Jemima Murphy is from the artistic family and grew up between London and New Forest. After her Russian BA degree at the University of Bristol, she spent a year training to be an actor in New York. Always keeping up with her painting, a few years ago she decided to take it on fully and she is currently studying for her MFA at City and Guild’s of London Art School. Previous selected exhibitions and fairs include Gillian Jason Gallery, British Art Fair with Cynthia Corbett, Eye of the Collector, Young Master’s Art Prize, Janet Rady, Liliya Art Gallery and Home House members Club London. Her work was selected to be part of the Scalpel Building’s permanent collection and is also part of the Nixon Collection.
‘If I don’t feel it, I don’t paint’. (Monet) Negotiating the balance between abstract and the representational, I try to capture the profound struggles, contradictions and psychological depths of sublime emotions through recreating imagined landscapes. I play with these intensities through bold colours and instinctive brush strokes, while embracing error.
I work fast and expressively, drawing on momentum: my gestures, relationship with my materials and what they allow me to achieve are inherent in my work. Accidents and mistakes are integral in my practice where I try to separate the conscious from interfering with the unconscious and within that, material mistakes are made offering me new ideas.
"‘If I don’t feel it, I don’t paint’. (Monet) Negotiating the balance between abstract and the representational, my works captures the profound struggles, contradictions and psychological depths of the sublime. "

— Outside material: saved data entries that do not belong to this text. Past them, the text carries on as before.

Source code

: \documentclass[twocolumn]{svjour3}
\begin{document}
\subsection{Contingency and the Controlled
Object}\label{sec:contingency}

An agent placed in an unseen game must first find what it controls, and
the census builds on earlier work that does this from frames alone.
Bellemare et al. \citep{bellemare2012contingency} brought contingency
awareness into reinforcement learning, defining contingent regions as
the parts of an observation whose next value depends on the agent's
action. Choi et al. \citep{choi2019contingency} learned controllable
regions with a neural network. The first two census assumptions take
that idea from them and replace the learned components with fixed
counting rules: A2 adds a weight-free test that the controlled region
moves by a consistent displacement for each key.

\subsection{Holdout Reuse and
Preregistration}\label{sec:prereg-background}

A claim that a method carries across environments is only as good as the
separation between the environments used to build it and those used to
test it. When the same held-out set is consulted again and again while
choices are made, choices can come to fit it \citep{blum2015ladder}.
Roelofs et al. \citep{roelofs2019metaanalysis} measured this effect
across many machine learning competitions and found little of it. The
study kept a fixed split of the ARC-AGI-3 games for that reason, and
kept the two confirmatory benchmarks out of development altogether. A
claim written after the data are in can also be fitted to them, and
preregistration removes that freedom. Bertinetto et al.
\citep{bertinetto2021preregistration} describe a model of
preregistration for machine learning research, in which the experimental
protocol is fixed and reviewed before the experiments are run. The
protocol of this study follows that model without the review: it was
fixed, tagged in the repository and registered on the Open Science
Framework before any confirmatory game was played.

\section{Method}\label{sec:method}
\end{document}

I’m interested in the intersection of pain in art and the sublime, often harnessing it as a tool when I work. Imbued with emotion, my practice sheds light on feelings of excitement and fear that demonstrate the intangible aspects of ‘the unknown’ and the ‘pursuit of the impossible’. My drive behind this pursuit lies in its challenge where I confront personal boundaries and explore the mysteries of the world, striving for something that’s deeply satisfying while infinitely, thought-provoking and unyielding to solve. With the help of my materials, repetition of gesture is an example of how the search for new discoveries is reflected in my work.
Similar to the ineffable nature of the sublime, my exploration of the pursuit of its understanding is an indefinite process. My practice thrives on persistent desire - something I will never capture or reach because the element of uncertainty lingers. Confronting my fears, my interest in the unknown is based on excitement; I’m inspired by its boundless source of possibilities that cannot be determined or defined.